UNITED STATES COURT OF APPEALS FOR THE FOURTH CIRCUIT

No. 18-2385

SANITARY BOARD OF THE CITY OF CHARLESTON, WEST VIRGINIA,

Plaintiff – Appellant,

v.

ANDREW WHEELER, Acting Administrator of the United States Environmental Protection Agency; UNITED STATES ENVIRONMENTAL PROTECTION AGENCY,

Defendants – Appellees.

------------------------------

OHIO VALLEY ENVIRONMENTAL COALITION, INC.; SIERRA CLUB; WEST VIRGINIA HIGHLANDS CONSERVANCY, INC.; WEST VIRGINIA RIVERS COALITION, INC.,

Amici Supporting Appellant.

Appeal from the United States District Court for the Southern District of West Virginia, at Charleston. Joseph R. Goodwin, District Judge. (2:16-cv-03060)

Argued: January 29, 2020 Decided: April 9, 2020

Before AGEE, DIAZ, and HARRIS, Circuit Judges.

Affirmed by unpublished per curiam opinion. ARGUED: Paul Thomas Nyffeler, AQUALAW PLC, Richmond, Virginia, for Appellant. Tamara N. Rountree, UNITED STATES DEPARTMENT OF JUSTICE, Washington, D.C., for Appellees. Derek Owen Teaney, APPALACHIAN MOUNTAIN ADVOCATES, Lewisburg, West Virginia, for Amici Curiae. ON BRIEF: F. Paul Calamita III, Justin W. Curtis, AQUALAW PLC, Richmond, Virginia, for Appellant. Jeffrey Bossert Clark, Assistant Attorney General, Eric Grant, Deputy Assistant Attorney General, Mark Haag, Sarah A. Buckley, Chloe Hamity Kolman, Environment and Natural Resources Division, UNITED STATES DEPARTMENT OF JUSTICE, Washington, D.C.; Thomas Glazer, UNITED STATES ENVIRONMENTAL PROTECTION AGENCY, Washington, D.C., for Appellees.

Unpublished opinions are not binding precedent in this circuit.

2 PER CURIAM:

The Sanitary Board for the City of Charleston, West Virginia (the “Sanitary Board”)

appeals from the district court’s denial of its motion for statutory attorneys’ fees under the

Clean Water Act’s (“CWA”) fee-shifting provision, 33 U.S.C. § 1365(d). For the following

reasons, we affirm.

I.

The Sanitary Board operates a public wastewater treatment plant that provides

service to approximately 25,000 residents in and around Charleston, West Virginia.

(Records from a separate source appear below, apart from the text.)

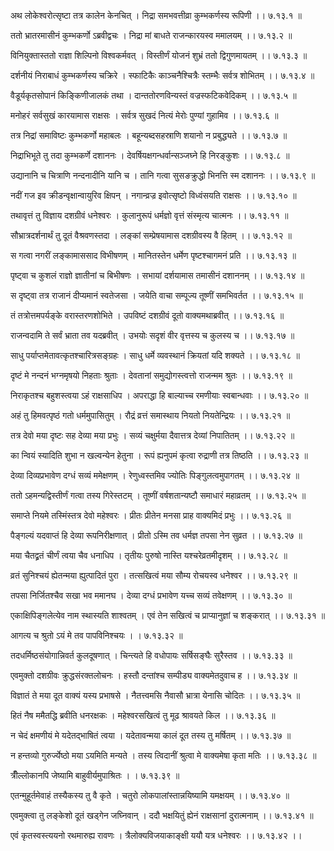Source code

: अथ लोकेश्वरोत्सृष्टा तत्र कालेन केनचित् ।
निद्रा समभवत्तीव्रा कुम्भकर्णस्य रूपिणी ।। ७.१३.१ ॥

ततो भ्रातरमासीनं कुम्भकर्णो ऽब्रवीद्वचः ।
निद्रा मां बाधते राजन्कारयस्व ममालयम् ।। ७.१३.२ ॥

विनियुक्तास्ततो राज्ञा शिल्पिनो विश्वकर्मवत् ।
विस्तीर्णं योजनं शुभ्रं ततो द्विगुणमायतम् ।। ७.१३.३ ॥

दर्शनीयं निराबाधं कुम्भकर्णस्य चक्रिरे ।
स्फाटिकैः काञ्चनैश्चित्रैः स्तम्भैः सर्वत्र शोभितम् ।। ७.१३.४ ॥

वैडूर्यकृतसोपानं किङ्किणीजालकं तथा ।
दान्ततोरणविन्यस्तं वज्रस्फटिकवेदिकम् ।। ७.१३.५ ॥

मनोहरं सर्वसुखं कारयामास राक्षसः ।
सर्वत्र सुखदं नित्यं मेरोः पुण्यां गुहामिव ।। ७.१३.६ ॥

तत्र निद्रां समाविष्टः कुम्भकर्णो महाबलः ।
बहून्यब्दसहस्राणि शयानो न प्रबुद्ध्यते ।। ७.१३.७ ॥

निद्राभिभूते तु तदा कुम्भकर्णे दशाननः ।
देवर्षियक्षगन्धर्वान्सञ्जघ्ने हि निरङ्कुशः ।। ७.१३.८ ॥

उद्यानानि च चित्राणि नन्दनादीनि यानि च ।
तानि गत्वा सुसङक्रुद्धो भिनत्ति स्म दशाननः ।। ७.१३.९ ॥

नदीं गज इव क्रीडन्वृक्षान्वायुरिव क्षिपन् ।
नगान्व्रज्र इवोत्सृष्टो विध्वंसयति राक्षसः ।। ७.१३.१० ॥

तथावृत्तं तु विज्ञाय दशग्रीवं धनेश्वरः ।
कुलानुरूपं धर्मज्ञो वृत्तं संस्मृत्य चात्मनः ।। ७.१३.११ ॥

सौभ्रात्रदर्शनार्थं तु दूतं वैश्रवणस्तदा ।
लङ्कां सम्प्रेषयामास दशग्रीवस्य वै हितम् ।। ७.१३.१२ ॥

स गत्वा नगरीं लङ्कामाससाद विभीषणम् ।
मानितस्तेन धर्मेण पृष्टश्चागमनं प्रति ।। ७.१३.१३ ॥

पृष्ट्वा च कुशलं राज्ञो ज्ञातीनां च बिभीषणः ।
सभायां दर्शयामास तमासीनं दशाननम् ।। ७.१३.१४ ॥

स दृष्ट्वा तत्र राजानं दीप्यमानं स्वतेजसा ।
जयेति वाचा सम्पूज्य तूष्णीं समभिवर्तत ।। ७.१३.१५ ॥

तं तत्रोत्तमपर्यङ्के वरास्तरणशोभिते ।
उपविष्टं दशग्रीवं दूतो वाक्यमथाब्रवीत् ।। ७.१३.१६ ॥

राजन्वदामि ते सर्वं भ्राता तव यदब्रवीत् ।
उभयोः सदृशं वीर वृत्तस्य च कुलस्य च ।। ७.१३.१७ ॥

साधु पर्याप्तमेतावत्कृतश्चारित्रसङ्ग्रहः ।
साधु धर्मे व्यवस्थानं क्रियतां यदि शक्यते ।। ७.१३.१८ ॥

दृष्टं मे नन्दनं भग्नमृषयो निहताः श्रुताः ।
देवतानां समुद्योगस्त्वत्तो राजन्मम श्रुतः ।। ७.१३.१९ ॥

निराकृतश्च बहुशस्त्वया ऽहं राक्षसाधिप ।
अपराद्धा हि बाल्याच्च रमणीयाः स्वबान्धवाः ।। ७.१३.२० ॥

अहं तु हिमवत्पृष्ठं गतो धर्ममुपासितुम् ।
रौद्रं व्रत्तं समास्थाय नियतो नियतेन्द्रियः ।। ७.१३.२१ ॥

तत्र देवो मया दृष्टः सह देव्या मया प्रभुः ।
सव्यं चक्षुर्मया दैवात्तत्र देव्यां निपातितम् ।। ७.१३.२२ ॥

का न्वियं स्यादिति शुभा न खल्वन्येन हेतुना ।
रूपं ह्यनुपमं कृत्वा रुद्राणी तत्र तिष्ठति ।। ७.१३.२३ ॥

देव्या दिव्यप्रभावेण दग्धं सव्यं ममेक्षणम् ।
रेणुध्वस्तमिव ज्योतिः पिङ्गुलत्वमुपागतम् ।। ७.१३.२४ ॥

ततो ऽहमन्यद्विस्तीर्णं गत्वा तस्य गिरेस्तटम् ।
तूष्णीं वर्षशतान्यष्टौ समाधारं महाव्रतम् ।। ७.१३.२५ ॥

समाप्ते नियमे तस्मिंस्तत्र देवो महेश्वरः ।
प्रीतः प्रीतेन मनसा प्राह वाक्यमिदं प्रभुः ।। ७.१३.२६ ॥

पैङ्गल्यं यदवाप्तं हि देव्या रूपनिरीक्षणात् ।
प्रीतो ऽस्मि तव धर्मज्ञ तपसा नेन सुव्रत ।। ७.१३.२७ ॥

मया चैतद्व्रतं चीर्णं त्वया चैव धनाधिप ।
तृतीयः पुरुषो नास्ति यश्चरेव्रतमीदृशम् ।। ७.१३.२८ ॥

व्रतं सुनिश्चयं ह्येतन्मया ह्युत्पादितं पुरा ।
तत्सखित्वं मया सौम्य रोचयस्व धनेश्वर ।। ७.१३.२९ ॥

तपसा निर्जितश्चैव सखा भव ममानघ ।
देव्या दग्धं प्रभावेण यच्च सव्यं तवेक्षणम् ।। ७.१३.३० ॥

एकाक्षिपिङ्गलेत्येव नाम स्थास्यति शाश्वतम् ।
एवं तेन सखित्वं च प्राप्यानुज्ञां च शङ्करात् ।। ७.१३.३१ ॥

आगत्य च श्रुतो ऽयं मे तव पापविनिश्चयः ।
। ७.१३.३२ ॥

तदधर्मिष्ठसंयोगान्निवर्त कुलदूषणात् ।
चिन्त्यते हि वधोपायः सर्षिसङ्घैः सुरैस्तव ।। ७.१३.३३ ॥

एवमुक्तो दशग्रीवः क्रुद्धसंरक्तलोचनः ।
हस्तौ दन्तांश्च सम्पीड्य वाक्यमेतदुवाच ह ।। ७.१३.३४ ॥

विज्ञातं ते मया दूत वाक्यं यस्य प्रभाषसे ।
नैतत्त्वमसि नैवासौ भ्रात्रा येनासि चोदितः ।। ७.१३.३५ ॥

हितं नैष ममैतद्धि ब्रवीति धनरक्षकः ।
महेश्वरसखित्वं तु मूढ श्रावयते किल ।। ७.१३.३६ ॥

न चेदं क्षमणीयं मे यदेतद्भाषितं त्वया ।
यदेतावन्मया कालं दूत तस्य तु मर्षितम् ।। ७.१३.३७ ॥

न हन्तव्यो गुरुर्ज्येष्ठो मया ऽयमिति मन्यते ।
तस्य त्विदानीं श्रुत्वा मे वाक्यमेषा कृता मतिः ।। ७.१३.३८ ॥

त्रीँल्लोकानपि जेष्यामि बाहुवीर्यमुपाश्रितः ।
। ७.१३.३९ ॥

एतन्मुहूर्तमेवाहं तस्यैकस्य तु वै कृते ।
चतुरो लोकपालांस्तान्नयिष्यामि यमक्षयम् ।। ७.१३.४० ॥

एवमुक्त्वा तु लङ्केशो दूतं खड्गेन जघ्निवान् ।
ददौ भक्षयितुं ह्येनं राक्षसानां दुरात्मनाम् ।। ७.१३.४१ ॥

एवं कृतस्वस्त्ययनो रथमारुह्य रावणः ।
त्रैलोक्यविजयाकाङ्क्षी ययौ यत्र धनेश्वरः ।। ७.१३.४२ ।।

As part

of its efforts to renew the plant’s National Pollutant Discharge Eliminating System permit,

the Sanitary Board sought to relax its copper discharge limit in order to avoid costly

upgrades. After the West Virginia Department of Environmental Protection (“WVDEP”),

West Virginia Legislature, and West Virginia Governor signed off on a new copper water

quality standard (the “proposed standard”), the Sanitary Board submitted the proposal to

the EPA for its review on June 25, 2015.

Under 33 U.S.C. § 1313(c)(3), the EPA had 60 days from that date to notify

WVDEP whether the proposed standard complied with the CWA. If during its assessment

the EPA determined the proposed standard did not comply, it had an additional 30 days to

inform WVDEP what changes would achieve compliance. See id.

In reviewing the Sanitary Board’s proposed standard, the EPA did not meet either

of these statutory deadlines. On October 2, 2015 (beyond the combined 90-day deadline of

September 23, 2015), WVDEP received an unsolicited letter from the EPA stating that it

3 was “still considering the potential impact of this site-specific criterion on federally listed

threatened and endangered species and [was] not taking a CWA [§ 1313(c)(3)] action at

this time.” J.A. 64.

Two months later, on December 18, 2015, the Sanitary Board served the EPA with

a 60-day Notice of Intent to file suit. The Sanitary Board then waited an additional 104

days before commencing this litigation on March 31, 2016. Relevant to this appeal, the

Sanitary Board alleged in Count I of its Complaint that the EPA had violated its non-

discretionary duty to notify WVDEP of its decision within the CWA’s statutory deadline.

The Sanitary Board also sought a declaratory judgment that the EPA had violated its

nondiscretionary duty under the CWA to timely review the proposed standard and an

injunction directing the EPA to act. In its Answer, the EPA admitted that it had not taken

final agency action within the requisite time.

The Sanitary Board then filed a motion for judgment on the pleadings. Instead of

filing a response, the EPA moved to hold the case in abeyance for 45 days so that it could

continue its review. Specifically, the EPA averred that “[t]his short abeyance would allow

[it] to expedite the action” so that it could “complete its review of the [proposed standard]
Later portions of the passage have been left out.